— REQUIREMENT —
Your answer should consist solely of the lines from the first line of the data through the line with "2. Do sentiment analysis", each reproduced exactly.

— GIVEN INFORMATION —

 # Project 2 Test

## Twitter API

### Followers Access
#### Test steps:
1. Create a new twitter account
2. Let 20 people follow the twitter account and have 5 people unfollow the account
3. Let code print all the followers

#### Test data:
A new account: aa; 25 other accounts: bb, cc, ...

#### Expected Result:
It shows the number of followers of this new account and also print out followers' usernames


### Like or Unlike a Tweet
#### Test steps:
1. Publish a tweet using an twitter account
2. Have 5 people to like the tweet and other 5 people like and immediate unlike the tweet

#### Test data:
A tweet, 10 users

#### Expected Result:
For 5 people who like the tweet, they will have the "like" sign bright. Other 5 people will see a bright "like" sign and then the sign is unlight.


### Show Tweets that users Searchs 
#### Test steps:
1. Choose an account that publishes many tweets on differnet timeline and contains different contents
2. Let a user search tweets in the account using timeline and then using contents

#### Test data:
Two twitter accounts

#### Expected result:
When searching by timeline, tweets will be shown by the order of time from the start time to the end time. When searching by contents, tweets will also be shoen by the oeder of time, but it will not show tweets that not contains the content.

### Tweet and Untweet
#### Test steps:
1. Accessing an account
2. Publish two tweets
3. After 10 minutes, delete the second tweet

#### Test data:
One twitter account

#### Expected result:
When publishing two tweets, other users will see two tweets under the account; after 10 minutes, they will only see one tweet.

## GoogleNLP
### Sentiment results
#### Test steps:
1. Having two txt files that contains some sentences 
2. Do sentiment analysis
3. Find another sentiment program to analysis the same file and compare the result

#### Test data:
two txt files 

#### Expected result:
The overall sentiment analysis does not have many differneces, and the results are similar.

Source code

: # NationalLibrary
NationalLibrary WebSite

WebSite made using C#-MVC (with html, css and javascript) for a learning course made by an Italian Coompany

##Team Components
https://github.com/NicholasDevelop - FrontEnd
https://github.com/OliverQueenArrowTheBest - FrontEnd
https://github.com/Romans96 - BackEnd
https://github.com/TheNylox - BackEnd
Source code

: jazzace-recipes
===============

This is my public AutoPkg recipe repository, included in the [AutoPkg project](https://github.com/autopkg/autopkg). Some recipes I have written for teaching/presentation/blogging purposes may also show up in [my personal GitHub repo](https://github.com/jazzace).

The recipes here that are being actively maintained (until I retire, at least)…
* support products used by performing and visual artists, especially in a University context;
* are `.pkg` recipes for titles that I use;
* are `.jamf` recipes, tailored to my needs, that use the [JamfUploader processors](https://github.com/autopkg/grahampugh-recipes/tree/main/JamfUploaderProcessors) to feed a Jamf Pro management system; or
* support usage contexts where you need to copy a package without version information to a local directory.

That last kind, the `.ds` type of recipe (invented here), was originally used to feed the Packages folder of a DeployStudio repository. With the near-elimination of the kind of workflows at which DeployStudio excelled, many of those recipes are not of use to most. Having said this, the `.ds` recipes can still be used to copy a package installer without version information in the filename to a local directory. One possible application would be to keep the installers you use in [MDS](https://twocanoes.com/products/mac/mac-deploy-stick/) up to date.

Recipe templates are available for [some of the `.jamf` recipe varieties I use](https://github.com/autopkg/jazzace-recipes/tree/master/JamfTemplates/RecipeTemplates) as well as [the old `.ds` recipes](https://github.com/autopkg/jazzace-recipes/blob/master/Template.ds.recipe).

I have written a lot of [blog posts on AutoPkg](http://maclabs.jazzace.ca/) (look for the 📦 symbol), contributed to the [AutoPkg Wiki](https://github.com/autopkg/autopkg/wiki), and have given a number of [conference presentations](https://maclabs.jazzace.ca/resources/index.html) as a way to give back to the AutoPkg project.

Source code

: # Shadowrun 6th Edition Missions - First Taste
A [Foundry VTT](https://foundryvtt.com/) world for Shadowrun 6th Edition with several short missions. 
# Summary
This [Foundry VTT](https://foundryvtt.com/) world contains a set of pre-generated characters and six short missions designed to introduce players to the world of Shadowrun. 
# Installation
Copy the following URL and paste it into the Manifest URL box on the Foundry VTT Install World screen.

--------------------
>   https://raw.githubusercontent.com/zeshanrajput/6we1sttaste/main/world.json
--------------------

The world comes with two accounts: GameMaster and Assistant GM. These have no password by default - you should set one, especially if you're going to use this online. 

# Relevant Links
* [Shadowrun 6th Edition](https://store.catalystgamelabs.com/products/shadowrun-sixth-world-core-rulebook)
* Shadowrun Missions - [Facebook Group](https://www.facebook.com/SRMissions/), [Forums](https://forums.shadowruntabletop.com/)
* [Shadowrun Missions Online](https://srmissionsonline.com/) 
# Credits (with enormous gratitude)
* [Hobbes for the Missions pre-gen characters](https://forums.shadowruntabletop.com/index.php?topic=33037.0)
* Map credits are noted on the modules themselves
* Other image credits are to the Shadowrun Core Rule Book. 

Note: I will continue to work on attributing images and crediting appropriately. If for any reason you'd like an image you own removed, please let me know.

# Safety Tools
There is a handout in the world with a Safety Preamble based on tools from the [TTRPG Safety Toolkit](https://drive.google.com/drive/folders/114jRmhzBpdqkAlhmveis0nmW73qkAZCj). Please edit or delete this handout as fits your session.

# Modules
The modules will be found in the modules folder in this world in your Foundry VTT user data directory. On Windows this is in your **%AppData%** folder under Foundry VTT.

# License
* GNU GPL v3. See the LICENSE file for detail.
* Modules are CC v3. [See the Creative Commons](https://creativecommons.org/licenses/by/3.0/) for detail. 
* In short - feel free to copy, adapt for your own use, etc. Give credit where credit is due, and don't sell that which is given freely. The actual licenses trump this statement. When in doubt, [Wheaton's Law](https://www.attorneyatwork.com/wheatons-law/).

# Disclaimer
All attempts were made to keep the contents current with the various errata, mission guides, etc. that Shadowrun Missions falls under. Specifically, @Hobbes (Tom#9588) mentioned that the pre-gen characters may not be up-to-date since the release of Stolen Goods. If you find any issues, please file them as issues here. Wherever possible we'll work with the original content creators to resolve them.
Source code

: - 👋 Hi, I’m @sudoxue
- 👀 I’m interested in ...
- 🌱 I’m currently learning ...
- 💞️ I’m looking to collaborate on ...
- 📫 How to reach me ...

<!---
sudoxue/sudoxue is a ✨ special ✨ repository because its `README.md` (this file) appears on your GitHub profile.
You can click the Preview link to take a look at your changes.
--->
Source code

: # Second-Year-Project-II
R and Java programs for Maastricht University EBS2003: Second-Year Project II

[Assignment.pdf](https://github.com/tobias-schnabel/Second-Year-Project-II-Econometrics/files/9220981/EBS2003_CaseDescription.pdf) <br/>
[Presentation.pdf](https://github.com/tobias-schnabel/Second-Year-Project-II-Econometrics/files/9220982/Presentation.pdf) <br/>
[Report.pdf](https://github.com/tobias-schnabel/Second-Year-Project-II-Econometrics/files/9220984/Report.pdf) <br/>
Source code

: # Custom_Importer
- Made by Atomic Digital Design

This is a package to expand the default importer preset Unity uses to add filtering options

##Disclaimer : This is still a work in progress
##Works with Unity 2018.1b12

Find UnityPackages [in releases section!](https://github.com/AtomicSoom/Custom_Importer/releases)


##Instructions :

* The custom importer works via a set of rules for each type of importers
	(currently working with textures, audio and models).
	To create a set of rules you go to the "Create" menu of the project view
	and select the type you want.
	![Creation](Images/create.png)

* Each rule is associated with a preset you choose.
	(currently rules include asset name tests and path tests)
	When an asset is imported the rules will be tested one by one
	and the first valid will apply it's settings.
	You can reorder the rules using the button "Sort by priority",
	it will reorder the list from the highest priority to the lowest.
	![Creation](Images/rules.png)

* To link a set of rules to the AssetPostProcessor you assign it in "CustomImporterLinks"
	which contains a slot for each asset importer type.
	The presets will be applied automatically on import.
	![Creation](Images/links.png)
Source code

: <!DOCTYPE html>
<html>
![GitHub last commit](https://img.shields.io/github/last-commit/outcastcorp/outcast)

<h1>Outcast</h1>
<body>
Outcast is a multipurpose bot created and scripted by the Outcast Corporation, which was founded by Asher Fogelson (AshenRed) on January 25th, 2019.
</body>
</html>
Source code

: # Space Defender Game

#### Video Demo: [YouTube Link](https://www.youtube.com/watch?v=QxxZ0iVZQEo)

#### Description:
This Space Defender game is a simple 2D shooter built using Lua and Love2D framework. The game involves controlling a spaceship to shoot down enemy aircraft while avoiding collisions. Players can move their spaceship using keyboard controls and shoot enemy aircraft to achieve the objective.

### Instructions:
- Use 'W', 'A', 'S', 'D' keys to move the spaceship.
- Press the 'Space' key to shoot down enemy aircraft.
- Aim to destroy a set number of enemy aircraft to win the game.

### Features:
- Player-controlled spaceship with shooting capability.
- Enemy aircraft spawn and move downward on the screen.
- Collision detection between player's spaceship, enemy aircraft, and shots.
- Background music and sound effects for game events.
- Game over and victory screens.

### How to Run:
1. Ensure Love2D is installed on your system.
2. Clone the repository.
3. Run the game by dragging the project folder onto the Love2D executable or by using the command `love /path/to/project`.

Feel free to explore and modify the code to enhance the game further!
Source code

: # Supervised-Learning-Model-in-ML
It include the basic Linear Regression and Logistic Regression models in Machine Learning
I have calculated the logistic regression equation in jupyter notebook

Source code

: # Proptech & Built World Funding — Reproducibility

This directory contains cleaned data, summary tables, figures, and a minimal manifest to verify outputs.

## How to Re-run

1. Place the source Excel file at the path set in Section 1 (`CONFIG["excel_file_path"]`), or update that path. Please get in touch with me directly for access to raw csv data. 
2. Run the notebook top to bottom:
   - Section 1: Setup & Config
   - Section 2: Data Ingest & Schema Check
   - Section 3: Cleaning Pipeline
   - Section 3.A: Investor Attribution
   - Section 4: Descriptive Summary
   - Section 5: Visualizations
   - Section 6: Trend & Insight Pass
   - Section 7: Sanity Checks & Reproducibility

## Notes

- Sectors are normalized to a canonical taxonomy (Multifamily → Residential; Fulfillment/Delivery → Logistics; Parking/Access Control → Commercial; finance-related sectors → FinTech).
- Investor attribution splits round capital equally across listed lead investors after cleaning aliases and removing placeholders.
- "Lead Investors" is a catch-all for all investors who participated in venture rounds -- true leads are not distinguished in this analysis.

— ANSWER SPACE —
 # Project 2 Test

## Twitter API

### Followers Access
#### Test steps:
1. Create a new twitter account
2. Let 20 people follow the twitter account and have 5 people unfollow the account
3. Let code print all the followers

#### Test data:
A new account: aa; 25 other accounts: bb, cc, ...

#### Expected Result:
It shows the number of followers of this new account and also print out followers' usernames


### Like or Unlike a Tweet
#### Test steps:
1. Publish a tweet using an twitter account
2. Have 5 people to like the tweet and other 5 people like and immediate unlike the tweet

#### Test data:
A tweet, 10 users

#### Expected Result:
For 5 people who like the tweet, they will have the "like" sign bright. Other 5 people will see a bright "like" sign and then the sign is unlight.


### Show Tweets that users Searchs 
#### Test steps:
1. Choose an account that publishes many tweets on differnet timeline and contains different contents
2. Let a user search tweets in the account using timeline and then using contents

#### Test data:
Two twitter accounts

#### Expected result:
When searching by timeline, tweets will be shown by the order of time from the start time to the end time. When searching by contents, tweets will also be shoen by the oeder of time, but it will not show tweets that not contains the content.

### Tweet and Untweet
#### Test steps:
1. Accessing an account
2. Publish two tweets
3. After 10 minutes, delete the second tweet

#### Test data:
One twitter account

#### Expected result:
When publishing two tweets, other users will see two tweets under the account; after 10 minutes, they will only see one tweet.

## GoogleNLP
### Sentiment results
#### Test steps:
1. Having two txt files that contains some sentences 
2. Do sentiment analysis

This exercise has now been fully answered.